Problem description:
Find every line in the records below that contains the word "your", and copy each such line.

Saved entries:
------------------------------
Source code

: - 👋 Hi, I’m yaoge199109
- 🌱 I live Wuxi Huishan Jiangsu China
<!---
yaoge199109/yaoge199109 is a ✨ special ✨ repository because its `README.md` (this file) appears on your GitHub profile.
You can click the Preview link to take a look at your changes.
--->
------------------------------
Solution to the problem:
yaoge199109/yaoge199109 is a ✨ special ✨ repository because its `README.md` (this file) appears on your GitHub profile.
You can click the Preview link to take a look at your changes.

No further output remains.